Valorar la vida se ha vuelto un ejercicio complicado para el cual hay obligarse a sacar tiempo y meditar -inhala, exhala- porque el diario nos asfixia, nos ahoga y nos arrebata la sensación maravillosa de existir.

Ahora que entramos a la Semana Santa y a pesar del tiempo que dedicamos a al campo, los ríos y las playas, además de vagonetear en la casa, deberíamos dedicar unos instantes a practicar la valoración y la gratitud. No importa que usted se congregue o no, que asista a la iglesia o no, a todos nos sentaría de maravilla detener la marcha del jelengue para reflexionar, agradecer y percatarnos de lo bendecidos que somos.

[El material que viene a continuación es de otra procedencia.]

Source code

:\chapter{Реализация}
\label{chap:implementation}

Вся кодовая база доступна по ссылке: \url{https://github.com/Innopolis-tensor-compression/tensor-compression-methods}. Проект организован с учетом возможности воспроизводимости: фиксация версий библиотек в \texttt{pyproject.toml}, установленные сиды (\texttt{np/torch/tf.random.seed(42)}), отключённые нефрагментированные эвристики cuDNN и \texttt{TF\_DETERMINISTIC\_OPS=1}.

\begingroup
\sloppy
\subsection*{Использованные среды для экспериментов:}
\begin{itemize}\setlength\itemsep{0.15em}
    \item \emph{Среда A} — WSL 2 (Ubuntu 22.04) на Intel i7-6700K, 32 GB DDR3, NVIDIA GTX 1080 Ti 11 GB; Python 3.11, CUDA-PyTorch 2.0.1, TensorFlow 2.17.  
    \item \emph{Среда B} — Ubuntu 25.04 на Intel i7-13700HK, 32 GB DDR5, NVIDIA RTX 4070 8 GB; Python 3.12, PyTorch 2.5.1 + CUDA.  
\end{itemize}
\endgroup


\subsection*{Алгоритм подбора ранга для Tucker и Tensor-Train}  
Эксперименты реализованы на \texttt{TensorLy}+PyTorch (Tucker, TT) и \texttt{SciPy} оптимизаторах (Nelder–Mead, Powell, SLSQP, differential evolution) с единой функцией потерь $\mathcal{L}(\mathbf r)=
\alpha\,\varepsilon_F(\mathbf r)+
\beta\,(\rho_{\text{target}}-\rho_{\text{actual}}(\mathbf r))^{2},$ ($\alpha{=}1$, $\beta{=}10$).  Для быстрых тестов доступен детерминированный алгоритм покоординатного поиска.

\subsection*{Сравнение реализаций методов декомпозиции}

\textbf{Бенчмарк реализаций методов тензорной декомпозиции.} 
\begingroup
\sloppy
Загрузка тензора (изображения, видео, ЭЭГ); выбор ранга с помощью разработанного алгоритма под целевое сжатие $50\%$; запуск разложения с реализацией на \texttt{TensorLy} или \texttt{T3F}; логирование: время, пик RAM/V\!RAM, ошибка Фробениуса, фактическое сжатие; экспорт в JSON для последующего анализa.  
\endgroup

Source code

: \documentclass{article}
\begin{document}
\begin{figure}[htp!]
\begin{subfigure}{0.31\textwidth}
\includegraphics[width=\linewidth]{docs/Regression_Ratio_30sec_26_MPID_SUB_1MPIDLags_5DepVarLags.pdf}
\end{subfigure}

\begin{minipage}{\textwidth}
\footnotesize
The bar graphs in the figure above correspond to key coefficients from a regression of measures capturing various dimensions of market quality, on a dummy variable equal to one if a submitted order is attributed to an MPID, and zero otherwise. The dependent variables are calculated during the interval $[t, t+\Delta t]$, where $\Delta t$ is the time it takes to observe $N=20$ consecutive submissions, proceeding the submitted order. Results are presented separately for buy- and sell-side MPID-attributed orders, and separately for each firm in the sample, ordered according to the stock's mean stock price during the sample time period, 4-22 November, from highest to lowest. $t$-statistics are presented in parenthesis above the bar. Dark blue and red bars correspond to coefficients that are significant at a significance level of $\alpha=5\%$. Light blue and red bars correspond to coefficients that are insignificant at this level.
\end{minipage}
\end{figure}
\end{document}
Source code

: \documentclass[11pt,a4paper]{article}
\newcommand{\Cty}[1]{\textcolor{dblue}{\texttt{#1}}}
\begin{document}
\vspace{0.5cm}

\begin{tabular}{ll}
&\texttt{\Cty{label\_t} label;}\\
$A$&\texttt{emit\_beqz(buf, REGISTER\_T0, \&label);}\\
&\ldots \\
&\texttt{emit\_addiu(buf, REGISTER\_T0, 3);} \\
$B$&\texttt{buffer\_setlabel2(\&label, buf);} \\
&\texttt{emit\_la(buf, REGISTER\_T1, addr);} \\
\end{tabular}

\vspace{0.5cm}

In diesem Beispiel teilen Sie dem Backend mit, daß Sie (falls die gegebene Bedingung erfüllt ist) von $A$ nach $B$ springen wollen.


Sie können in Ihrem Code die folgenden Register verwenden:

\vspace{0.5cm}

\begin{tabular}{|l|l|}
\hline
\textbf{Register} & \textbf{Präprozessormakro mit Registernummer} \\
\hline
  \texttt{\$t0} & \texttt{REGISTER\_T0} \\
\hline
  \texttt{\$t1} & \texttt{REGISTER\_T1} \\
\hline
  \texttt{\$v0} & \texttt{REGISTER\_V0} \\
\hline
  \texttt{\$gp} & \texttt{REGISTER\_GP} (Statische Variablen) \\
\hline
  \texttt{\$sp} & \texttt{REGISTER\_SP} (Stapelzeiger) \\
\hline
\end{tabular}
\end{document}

No seremos ricos ni nadamos sobre billetes de cien, pero no nos falta el candunguito de arroz, el agua -hasta una cervecita- y hasta la “mistura” para acompañarlos. Somos felices compartiendo en la barra de la esquina, en un cafetín cercano, en las calles santurcinas, en las plazas sanjuaneras y en las de cualquiera de los municipios del país. Con poco tenemos para pasar un rato bien y sacudirnos de lo que nos golpea y abate porque en nuestro interior tenemos la grandiosa capacidad de reír, que nos salva unos instantes de las penurias y dolamas.

Pasemos, pues, revista y aprovechemos los días santos que vienen por ahí para agradecer la EXTRAORDINARIA OPORTUNIDAD DE VIVIR.